-- Data records follows --

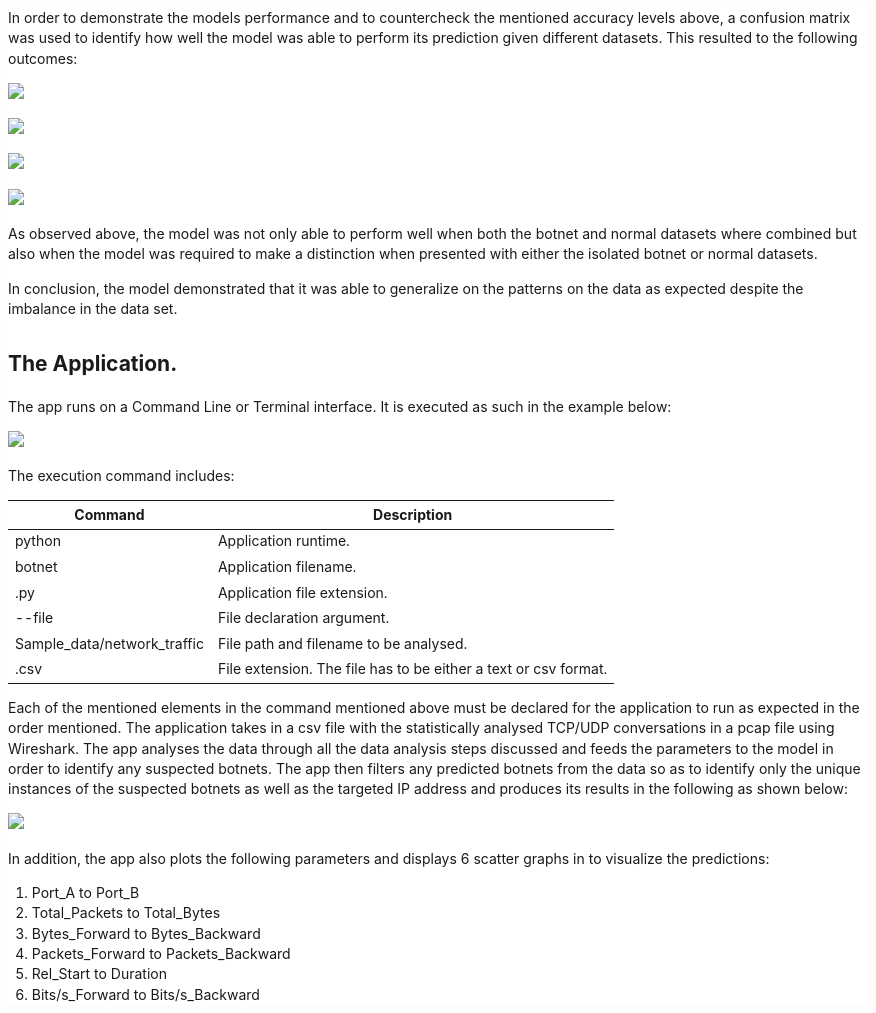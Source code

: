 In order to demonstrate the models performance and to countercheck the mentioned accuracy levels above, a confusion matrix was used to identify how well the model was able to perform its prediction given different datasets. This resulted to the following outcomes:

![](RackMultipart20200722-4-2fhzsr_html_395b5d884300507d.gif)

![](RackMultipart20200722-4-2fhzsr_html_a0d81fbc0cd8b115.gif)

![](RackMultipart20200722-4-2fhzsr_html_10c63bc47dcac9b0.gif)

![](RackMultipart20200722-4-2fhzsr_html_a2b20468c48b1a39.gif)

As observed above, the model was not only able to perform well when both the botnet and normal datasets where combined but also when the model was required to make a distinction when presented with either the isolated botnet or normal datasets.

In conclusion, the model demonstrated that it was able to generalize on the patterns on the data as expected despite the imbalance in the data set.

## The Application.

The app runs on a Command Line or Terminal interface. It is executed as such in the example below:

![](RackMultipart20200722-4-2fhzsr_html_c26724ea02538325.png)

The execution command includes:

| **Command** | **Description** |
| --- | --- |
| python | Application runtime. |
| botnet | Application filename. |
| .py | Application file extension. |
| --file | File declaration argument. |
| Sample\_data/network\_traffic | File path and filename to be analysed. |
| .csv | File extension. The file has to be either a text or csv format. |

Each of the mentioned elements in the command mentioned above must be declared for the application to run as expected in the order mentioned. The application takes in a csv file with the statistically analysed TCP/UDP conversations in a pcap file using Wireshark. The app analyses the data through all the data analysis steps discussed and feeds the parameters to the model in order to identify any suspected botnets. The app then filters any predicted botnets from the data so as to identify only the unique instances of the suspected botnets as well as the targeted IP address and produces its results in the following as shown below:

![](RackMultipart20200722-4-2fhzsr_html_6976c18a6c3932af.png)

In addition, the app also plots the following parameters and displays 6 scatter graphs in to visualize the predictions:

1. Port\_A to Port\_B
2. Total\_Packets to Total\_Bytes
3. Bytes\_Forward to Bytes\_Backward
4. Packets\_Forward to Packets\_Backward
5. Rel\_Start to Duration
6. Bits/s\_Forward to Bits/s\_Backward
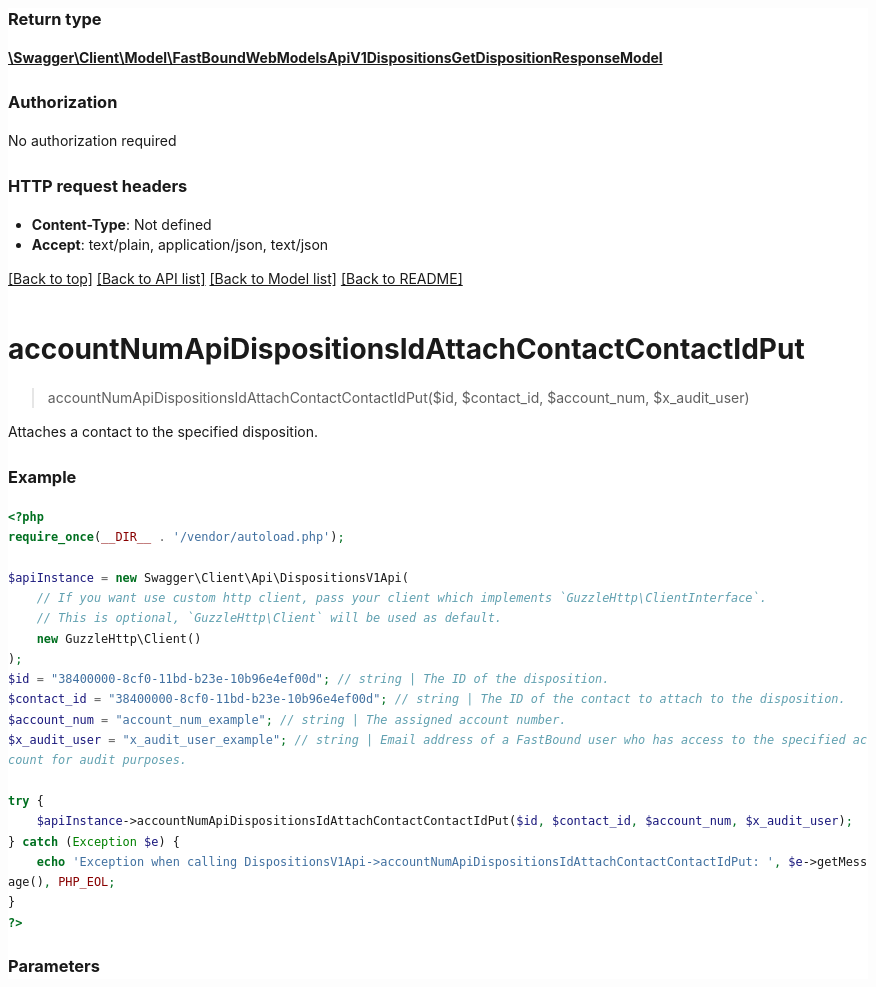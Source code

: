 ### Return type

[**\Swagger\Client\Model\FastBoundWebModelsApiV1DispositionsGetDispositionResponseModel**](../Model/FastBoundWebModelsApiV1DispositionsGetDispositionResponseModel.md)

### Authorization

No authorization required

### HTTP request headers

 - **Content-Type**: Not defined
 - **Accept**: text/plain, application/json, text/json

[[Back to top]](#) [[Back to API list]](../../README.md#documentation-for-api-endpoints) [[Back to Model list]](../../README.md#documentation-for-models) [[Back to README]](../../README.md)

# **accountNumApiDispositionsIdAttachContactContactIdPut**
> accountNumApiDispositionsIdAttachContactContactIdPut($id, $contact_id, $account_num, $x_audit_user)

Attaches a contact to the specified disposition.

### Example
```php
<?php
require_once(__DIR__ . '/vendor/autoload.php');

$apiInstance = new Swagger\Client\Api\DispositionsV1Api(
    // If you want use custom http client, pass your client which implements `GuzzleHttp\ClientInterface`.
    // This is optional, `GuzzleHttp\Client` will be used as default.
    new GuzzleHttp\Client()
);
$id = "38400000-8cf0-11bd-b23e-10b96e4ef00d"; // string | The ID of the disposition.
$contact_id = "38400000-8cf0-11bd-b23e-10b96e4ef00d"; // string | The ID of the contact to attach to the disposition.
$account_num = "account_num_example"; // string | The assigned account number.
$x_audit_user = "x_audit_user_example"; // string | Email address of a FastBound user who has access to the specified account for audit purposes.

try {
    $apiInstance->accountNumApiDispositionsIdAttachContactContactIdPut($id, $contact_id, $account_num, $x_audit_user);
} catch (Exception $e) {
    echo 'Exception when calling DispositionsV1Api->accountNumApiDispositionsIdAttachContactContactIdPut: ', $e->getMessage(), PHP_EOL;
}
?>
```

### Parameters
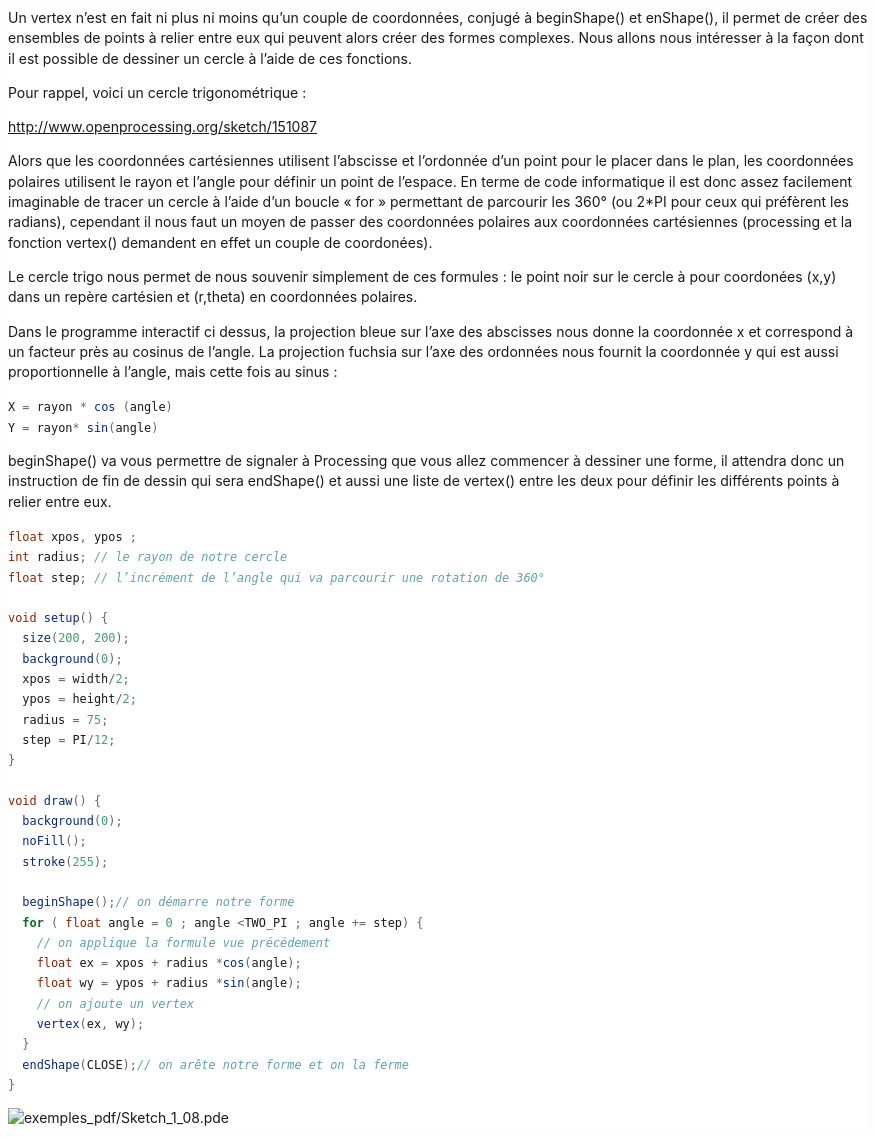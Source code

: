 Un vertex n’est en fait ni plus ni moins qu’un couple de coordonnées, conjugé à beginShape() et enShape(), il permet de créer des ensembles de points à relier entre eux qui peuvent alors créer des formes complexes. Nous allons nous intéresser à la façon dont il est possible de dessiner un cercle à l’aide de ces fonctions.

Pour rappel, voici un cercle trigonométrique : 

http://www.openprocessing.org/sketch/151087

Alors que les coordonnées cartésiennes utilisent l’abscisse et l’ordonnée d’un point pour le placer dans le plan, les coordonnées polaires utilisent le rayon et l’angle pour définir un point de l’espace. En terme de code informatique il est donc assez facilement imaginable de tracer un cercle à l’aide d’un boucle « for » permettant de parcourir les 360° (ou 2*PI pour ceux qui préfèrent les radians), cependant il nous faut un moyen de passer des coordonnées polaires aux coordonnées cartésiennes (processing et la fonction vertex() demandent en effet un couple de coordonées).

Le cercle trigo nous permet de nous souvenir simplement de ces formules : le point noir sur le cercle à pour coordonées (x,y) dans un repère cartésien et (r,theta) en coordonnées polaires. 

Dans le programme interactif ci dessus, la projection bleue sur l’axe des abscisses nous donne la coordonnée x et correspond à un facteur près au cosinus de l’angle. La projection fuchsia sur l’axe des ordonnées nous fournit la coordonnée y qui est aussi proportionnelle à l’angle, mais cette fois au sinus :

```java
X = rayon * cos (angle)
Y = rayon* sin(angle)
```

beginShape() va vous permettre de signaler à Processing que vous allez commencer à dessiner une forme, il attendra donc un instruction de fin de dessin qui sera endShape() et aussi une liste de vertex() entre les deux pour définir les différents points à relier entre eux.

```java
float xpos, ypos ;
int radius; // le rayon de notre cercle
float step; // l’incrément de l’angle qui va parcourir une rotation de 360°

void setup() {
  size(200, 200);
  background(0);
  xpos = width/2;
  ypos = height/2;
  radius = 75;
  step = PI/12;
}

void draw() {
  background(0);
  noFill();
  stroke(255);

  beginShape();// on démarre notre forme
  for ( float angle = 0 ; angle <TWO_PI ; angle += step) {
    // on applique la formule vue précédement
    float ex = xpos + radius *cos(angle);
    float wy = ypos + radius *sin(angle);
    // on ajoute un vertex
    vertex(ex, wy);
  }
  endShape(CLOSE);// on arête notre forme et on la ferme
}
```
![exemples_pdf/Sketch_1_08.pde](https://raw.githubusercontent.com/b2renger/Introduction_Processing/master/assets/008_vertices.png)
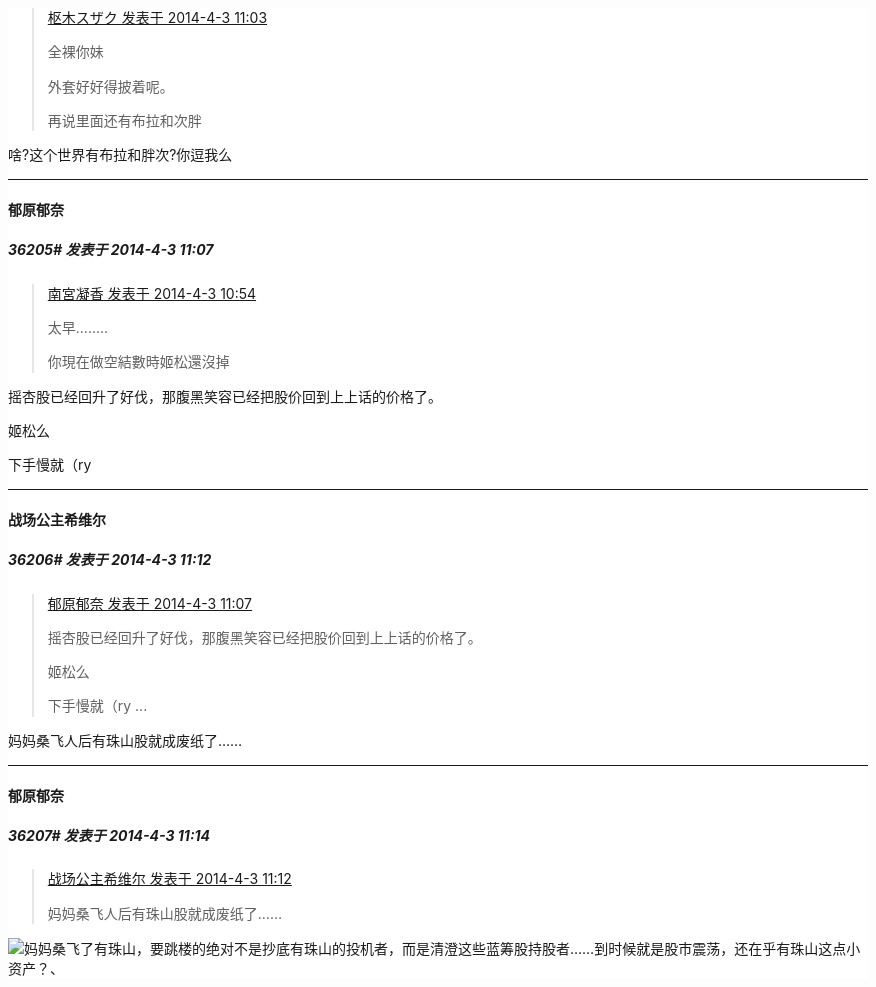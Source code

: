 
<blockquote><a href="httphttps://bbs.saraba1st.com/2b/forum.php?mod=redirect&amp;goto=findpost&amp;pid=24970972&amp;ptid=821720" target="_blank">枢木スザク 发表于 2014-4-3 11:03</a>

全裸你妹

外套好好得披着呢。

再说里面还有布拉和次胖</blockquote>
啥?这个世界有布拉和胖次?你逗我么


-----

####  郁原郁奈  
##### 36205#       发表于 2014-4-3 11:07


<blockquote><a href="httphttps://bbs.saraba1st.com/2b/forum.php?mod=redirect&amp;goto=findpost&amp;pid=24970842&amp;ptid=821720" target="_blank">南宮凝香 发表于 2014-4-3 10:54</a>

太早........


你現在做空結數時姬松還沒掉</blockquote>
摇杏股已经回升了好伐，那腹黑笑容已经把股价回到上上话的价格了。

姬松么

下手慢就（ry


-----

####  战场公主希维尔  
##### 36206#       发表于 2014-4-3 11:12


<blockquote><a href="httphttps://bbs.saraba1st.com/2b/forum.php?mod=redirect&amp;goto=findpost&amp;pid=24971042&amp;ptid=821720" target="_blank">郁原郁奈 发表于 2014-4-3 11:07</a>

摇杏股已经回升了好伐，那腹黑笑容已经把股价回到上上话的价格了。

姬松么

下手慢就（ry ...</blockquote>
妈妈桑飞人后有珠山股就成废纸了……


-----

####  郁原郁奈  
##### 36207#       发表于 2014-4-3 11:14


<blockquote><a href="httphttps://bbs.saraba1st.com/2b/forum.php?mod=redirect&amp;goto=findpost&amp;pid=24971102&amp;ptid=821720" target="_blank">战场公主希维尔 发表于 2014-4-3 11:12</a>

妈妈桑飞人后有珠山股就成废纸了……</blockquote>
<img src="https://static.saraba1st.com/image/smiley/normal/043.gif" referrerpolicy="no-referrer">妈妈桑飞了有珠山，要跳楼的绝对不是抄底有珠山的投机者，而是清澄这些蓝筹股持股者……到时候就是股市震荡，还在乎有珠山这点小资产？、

-- Data records concluded --

● **Assignment**
Could you write out exactly the lines of the data above that run from the one holding "5. Rel\_Start to Duration" to the one holding "### Return type", with both ends in and all pictures out?

● **Response to the exercise**
5. Rel\_Start to Duration
6. Bits/s\_Forward to Bits/s\_Backward
Source code

: ### Return type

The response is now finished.